Ahead of him stood an iron security door. Not dented. Not broken.

Just… open.

Rick slowed.

"Every other place looked like it got hit with a bio-bomb," he muttered, eyes narrowing. "And this one? Nothing. No burns. No damage."

The door frame was sealed tight, pristine down to the locking bolts. It looked like it should've been airtight. Maybe even cryo-sealed. But now?

It was wide open.

He stepped inside.

Rows of lockers and storage pods lined the room. Some open, some still locked. A few blinking with low-power status lights. But what caught his eye wasn't the tech.

It was the bodies.

Guards, geared in full armor—helmets crushed in, visors melted from the inside. Rifles snapped in half. Most lay sprawled like they'd died in seconds.

Some didn't even have blood trails.

And the scientists?

One was slumped against the far wall, eyes frozen open, mouth mid-scream. Another hung from a cable—half-disintegrated from the torso down, as if something started eating and changed its mind.

Rick's jaw clenched.

"All I see is bodies," he muttered. "Guards. Scientists. This wasn't some back-alley operation—this place had funding."

He stepped over a fallen weapon, its barrel warped from heat.

"No broken doors. No breach signs.

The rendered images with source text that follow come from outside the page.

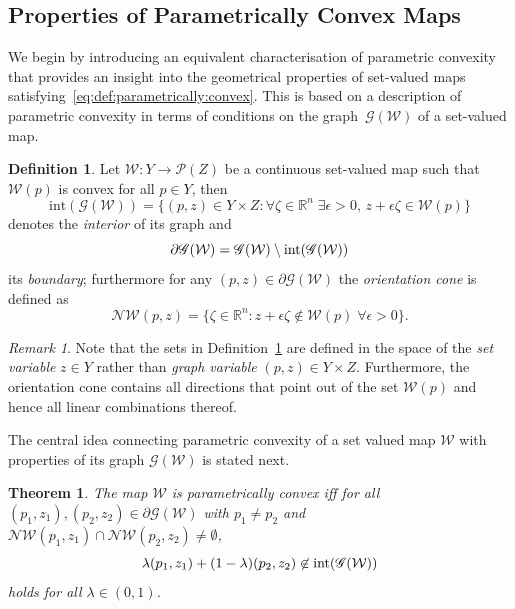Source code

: \documentclass[final]{elsarticle}
\newcounter{thmcount}
\newtheorem{thm}[thmcount]{Theorem}
\theoremstyle{remark}
\newtheorem{rem}[thmcount]{Remark}
\theoremstyle{definition}
\newtheorem{defi}[thmcount]{Definition}
\begin{document}
\subsection{Properties of Parametrically Convex Maps}\label{ssec:properties:of:p:convex:maps}
%
We begin by introducing an equivalent characterisation of parametric convexity that provides an insight into the geometrical properties of 
set-valued maps satisfying~\eqref{eq:def:parametrically:convex}.
%
This is based on a description of parametric convexity in terms of conditions on the graph~$\mathscr G(\mathcal W)$ of a set-valued map.
%
\begin{defi}\label{def:graph:of:map}
Let $\mathcal W:Y\rightarrow \mathscr P(Z)$ be a continuous set-valued map
such that $\mathcal W(p)$ is convex for all $p\in Y$, then 
%
\begin{equation*}  
\text{int}(\mathscr G(\mathcal W)) = \{(p,z) \in Y\times Z : \forall \zeta\in\mathbb R^n\;\exists \epsilon>0, \, z+\epsilon \zeta\in \mathcal W(p) \}
\end{equation*}
%
denotes the \emph{interior} of its graph and
%
\[
  \partial \mathscr G(\mathcal W) = \mathscr G(\mathcal W)\setminus \textup{int}(\mathscr G(\mathcal W))
\]
%
its \emph{boundary};
%
furthermore for any $(p,z)\in\partial\mathscr G(\mathcal W)$ the \emph{orientation cone} is defined as 
%
\[
  \mathcal N\mathcal W(p,z) = \{\zeta \in\mathbb R^n: z+\epsilon \zeta \not\in \mathcal W(p)\; \forall \epsilon>0\} .
\]
%
\end{defi}
%
\begin{rem}
%
Note that the sets in Definition~\ref{def:graph:of:map} are defined in the space of the \emph{set variable} $z\in Y$ rather than \emph{graph variable} $(p,z)\in Y\times Z$.
%
Furthermore, the orientation cone contains all directions that point out of the set $\mathcal W(p)$ and hence all linear combinations thereof.
%
\end{rem}
%
The central idea connecting parametric convexity of a set valued map $\mathcal W$ with properties of its graph $\mathscr G(\mathcal W)$ is stated next.
%
\begin{thm}\label{thm:p:convexity:graph}
The map $\mathcal W$ is parametrically convex iff for all $(p_1,z_1), (p_2,z_2)\in\partial\mathscr G(\mathcal W)$
with $p_1\neq p_2$ and $\mathcal N\mathcal W(p_1,z_1)\cap\mathcal N\mathcal W(p_2,z_2)\neq\emptyset$,
%
\begin{equation}\label{eq:graph:def:p:convexity}
\lambda (p_1,z_1) + (1-\lambda) (p_2,z_2) \not\in\textup{int} (\mathscr G(\mathcal W))
\end{equation}
%
holds for all $\lambda\in(0,1)$.
%
\end{thm}
\end{document}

They weren't forced open."

His eyes flicked across the access panels.

Still green. Still unlocked.

"They opened them," Rick muttered, stepping forward.

Ahead, the hallway split in two. A small rusted sign hung above the fork—barely readable under the flickering overhead light.

→ Observation Room

← Subject Containment

Rick exhaled. "Yeah, I'm not walking into the monster pen today."

He headed toward the Observation Room.

As he moved, his mind wandered.

"How the hell was the town still safe… with that mimic crawling around out here? Was this whole forest some kind of border? A cage? Or did someone just clean up too well after it escaped...?"

He shook his head. "Focus now. Headache later."

The Observation Room door slid open with a low hiss.

Inside—it was cold. Still. And wrong.

The walls were lined with consoles, most dark. A wide reinforced glass panel stretched across the far end, facing the adjacent chamber.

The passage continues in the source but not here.